Motion de censure contre le gouvernement : Le sectarisme de l’exécutif derrière la crise !

Le gouvernement est-il aux aguets après l’extradition de Baghdadi Mahmoudi et les retombées qu’elle a pu produire au sein de l’Assemblée Nationale Constituante ?

En effet, 76 membres de l’ANC avaient quitté hier l’assemblée plénière pour discuter des mesures à prendre après cette extradition qui constitue le énième faux pas de l’exécutif depuis son intronisation à la tête du pays après les élections du 23 octobre 2011

Malgré lui, Baghdadi Mahmoudi a donc provoqué une véritable crise politique dans notre pays qui a engendré une fissure entre la Présidence de la République et le Gouvernement, et qui s’est répercutée au sein de l’ANC, les députés, surtout ceux de l’opposition, et même quelques-uns parmi la troïka, avait considéré que ce fait a crée un conflit de compétences entre le Président de la République et le premier ministre.

C’est ce que souligne Mohamed Hamdi, le président du groupe parlementaire du bloc démocratique, qui considère que cette extradition a eu un impact sur la situation intérieure et que cette question mériterait un débat sinon on pourrait croire que nous sommes complètement déconnectés par rapport à ce qui passe chez nous.
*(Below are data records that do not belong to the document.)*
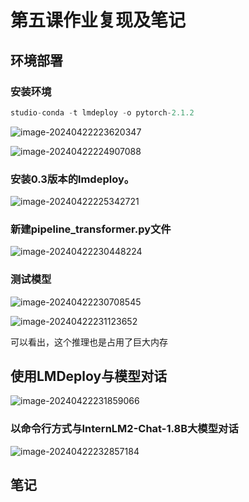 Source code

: # 第五课作业复现及笔记

## 环境部署

### 安装环境

```python
studio-conda -t lmdeploy -o pytorch-2.1.2
```

![image-20240422223620347](C:\Users\28402\AppData\Roaming\Typora\typora-user-images\image-20240422223620347.png)

![image-20240422224907088](C:\Users\28402\AppData\Roaming\Typora\typora-user-images\image-20240422224907088.png)

### 安装0.3版本的lmdeploy。

![image-20240422225342721](C:\Users\28402\AppData\Roaming\Typora\typora-user-images\image-20240422225342721.png)

### 新建pipeline_transformer.py文件

![image-20240422230448224](C:\Users\28402\AppData\Roaming\Typora\typora-user-images\image-20240422230448224.png)

### 测试模型

![image-20240422230708545](C:\Users\28402\AppData\Roaming\Typora\typora-user-images\image-20240422230708545.png)

![image-20240422231123652](C:\Users\28402\AppData\Roaming\Typora\typora-user-images\image-20240422231123652.png)

可以看出，这个推理也是占用了巨大内存

## 使用LMDeploy与模型对话

![image-20240422231859066](C:\Users\28402\AppData\Roaming\Typora\typora-user-images\image-20240422231859066.png)

### 以命令行方式与InternLM2-Chat-1.8B大模型对话

![image-20240422232857184](C:\Users\28402\AppData\Roaming\Typora\typora-user-images\image-20240422232857184.png)

## 笔记

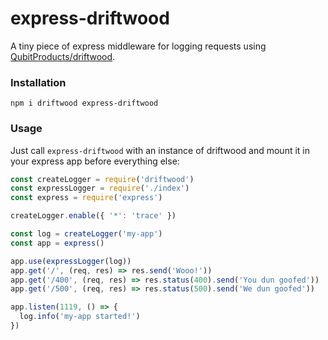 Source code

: # express-driftwood

A tiny piece of express middleware for logging requests using [QubitProducts/driftwood](driftwood).


### Installation

```
npm i driftwood express-driftwood
```


### Usage

Just call `express-driftwood` with an instance of driftwood and mount it in your express app before everything else:

```js
const createLogger = require('driftwood')
const expressLogger = require('./index')
const express = require('express')

createLogger.enable({ '*': 'trace' })

const log = createLogger('my-app')
const app = express()

app.use(expressLogger(log))
app.get('/', (req, res) => res.send('Wooo!'))
app.get('/400', (req, res) => res.status(400).send('You dun goofed'))
app.get('/500', (req, res) => res.status(500).send('We dun goofed'))

app.listen(1119, () => {
  log.info('my-app started!')
})
```
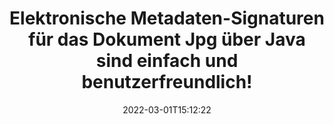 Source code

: ---
############################# Static ############################
layout: "auto-gen-signature"
date: 2022-03-01T15:12:22
draft: false
operation: Sign
signaturetype: Metadata
fileformat: Jpg
productName: Java
lang: de
productCode: java
otherformats: pdf doc docx docm dot dotm dotx odt ott rtf xls xlsx xlsm xlsb csv ods ots xltx xltm ppt pptx pps ppsx odp otp potx potm pptm ppsm png jpg bmp gif tiff svg webp wmf
breadcrumb: Put Metadata signature on Jpg for Java

############################# Head ############################
head_title: "Elektronische Metadaten-Signaturen an Jpg-Dokumente über Java anhängen"
head_description: "Verwenden Sie Metadaten als versteckte elektronische Signaturen in Ihren Jpg-Dokumenten mit ein paar Zeilen Java-Code. Verwenden Sie die GroupDocs Document Signature API, um Ihre Geschäftsdokumente und Dateien mit Metadateninformationen elektronisch zu signieren."

############################# Header ############################
title: "Elektronische Metadaten-Signaturen für das Dokument Jpg über Java sind einfach und benutzerfreundlich!"
description: "Unterschreiben Sie Ihre {{Dateiformat}}-Dokumente und Verträge mit versteckten Metadateneinträgen. Generieren Sie Metadaten für PDFs, MS Word-Dokumente, MS Excel-Arbeitsmappen, MS PowerPoint-Präsentationen und verschiedene Bildformate ohne Probleme und zusätzliche Codierung."
bg_image: "https://cms.admin.containerize.com/templates/aspose/App_Themes/V3/images/bg/header1.png"
bg_overlay: false
button:
    enable: true

############################# SubMenu ############################
submenu:
    enable: true

    left:
        img_alt: "GroupDocs.Signature for Java"
        image: "https://cms.admin.containerize.com/templates/groupdocs/images/product-logos/90x90-noborder/groupdocs-signature-java.png"
        product: "GroupDocs.Signature"
        platform: "Java"



############################# About ############################
about:
    enable: true
    title: "Über die GroupDocs.Signature for Java-API"
    content: |
        [GroupDocs.Signature for Java](https://products.groupdocs.com/signature/java/) ist eine beliebte API für die elektronische Unterzeichnung digitaler Dokumente. Signaturen wie Texte, Bilder, digitale Zertifikate, Barcodes, QR-Codes, Stempel oder Metadaten sind verfügbar. Signaturen können auf PDFs, MS Word-Dokumenten, MS Excel-Arbeitsmappen, MS PowerPoint-Präsentationen, Adobe Photoshop-Dateien und verschiedenen Bildformaten platziert werden. Kunden können ihr Dokument signieren und elektronische Signaturen, die auf diesen Dokumenten angebracht wurden, aktualisieren, suchen, überprüfen, löschen oder in der Vorschau anzeigen. Darüber hinaus werden viele Möglichkeiten zur Anpassung von Signaturen bereitgestellt.
    

############################# Steps ############################
steps:
    enable: true
    title_left: "Schritte zum Signieren von Jpg mit Metadata in Java"
    content_left: |
        [GroupDocs.Signature for Java](https://products.groupdocs.com/signature/java/) bietet die Möglichkeit, Jpg-Dokumente mit Metadata-Signaturen schnell und einfach zu signieren.
        
        * Erstellen Sie eine Instanz der Signature-Klasse, die die Jpg-Datei bereitstellt, die als Pfad oder Speicherstream signiert werden soll
        * Instanziieren Sie die SignOptions-Klasse und legen Sie alle erforderlichen Daten fest.
        * Rufen Sie die Signature.Sign()-Methode auf und übergeben Sie die Jpg-Ausgabedatei oder den Speicherstream

    title_right: "System Requirements"
    content_right: |
        Das Signieren von Dokumenten mit GroupDocs.Signature for Java kann in nur wenigen einfachen Schritten durchgeführt werden. Unsere APIs werden auf allen wichtigen Plattformen und Betriebssystemen unterstützt. Stellen Sie vor dem Ausführen des folgenden Codes sicher, dass die folgenden Voraussetzungen auf Ihrem System installiert sind.

        * Betriebssysteme: Microsoft Windows, Linux, MacOS
        * Entwicklungsumgebungen: NetBeans, Intellij IDEA, Eclipse, etc.
        * Java runtime: J2SE 6.0 and above
        * Holen Sie sich das neueste GroupDocs.Signature for Java von [Maven](https://repository.groupdocs.com/webapp/#/artifacts/browse/tree/General/repo/com/groupdocs/groupdocs-signature)
         
    code: |
        ```java    
                
        // Set up input Jpg file
        String filePath = "input.jpg";
        // Set up output file
        String outputFilePath = "output.jpg";

        // Instantiate Signature for input file
        Signature signature = new Signature(filePath);

        // instantiate metadata signing options
        MetadataSignOptions options = new MetadataSignOptions();

        // Specify different Metadata Signatures and add them to options signature collection
        // set start id
        int imgsMetadataId = 41996;
        // setup int value
        ImageMetadataSignature mdSign_DocId = new ImageMetadataSignature(imgsMetadataId++, 123456); // int
        options.getSignatures().add(mdSign_DocId);
        // setup Author property
        ImageMetadataSignature mdSign_Author = new ImageMetadataSignature(imgsMetadataId++, "Mr.Scherlock Holmes"); // string
        options.getSignatures().add(mdSign_Author);
        // setup data of sign date
        ImageMetadataSignature mdSign_Date = new ImageMetadataSignature(imgsMetadataId++, new Date()); // DateTime
        options.getSignatures().add(mdSign_Date);
        // setup double
        ImageMetadataSignature mdSign_Amnt = new ImageMetadataSignature(imgsMetadataId++, 123.456); //decimal value
        options.getSignatures().add(mdSign_Amnt);

        // sign Jpg document
        SignResult result = signature.sign(outputFilePath, options);

        ```

############################# Demos ############################
demos:
    enable: true
    title: "Signieren von Jpg-Dokumenten mit Metadata Live-Demo"
    content: |
       Signieren Sie die Datei Jpg jetzt mit verschiedenen Signaturen, indem Sie die Website [GroupDocs.Signature App](https://products.groupdocs.app/signature/family) besuchen. Kostenlose Online-Demo wartet auf Sie.          

############################# More Formats ############################
more_formats:
    enable: true
    title: "Andere unterstützte Metadata-Signaturen für Java"
    content: |
        "Sie können Jpg auch mit anderen Signaturtypen signieren. Bitte sehen Sie sich die Liste unten an."
    format: 
       
       
back_to_top:
    enable: true
---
Position confirmée par le président du bloc parlementaire Wafa qui a exigé, de son côté, des excuses publiques du gouvernement et du président de l’ANC qui aura tout fait pour éluder le débat sur cette question.

En revanche, le président du bloc d’Ennahdha, M. Sahbi Atig a souligné que cette question n’était pas intérieure et que les éclaircissements de la part du gouvernement pouvaient attendre et qu’il y avait d’autres urgences comme ces textes de loi approuvant des prêts de l’État tunisien qui servirait à créer des emplois dans les régions déshéritées.

L’opposition précise que l’adoption de ces lois n’aurait pas pris beaucoup de temps à l’ANC et que le débat sur Baghdadi Mahmoudi aurait pu être déclenché surtout qu’une demande avait été envoyée dès la veille.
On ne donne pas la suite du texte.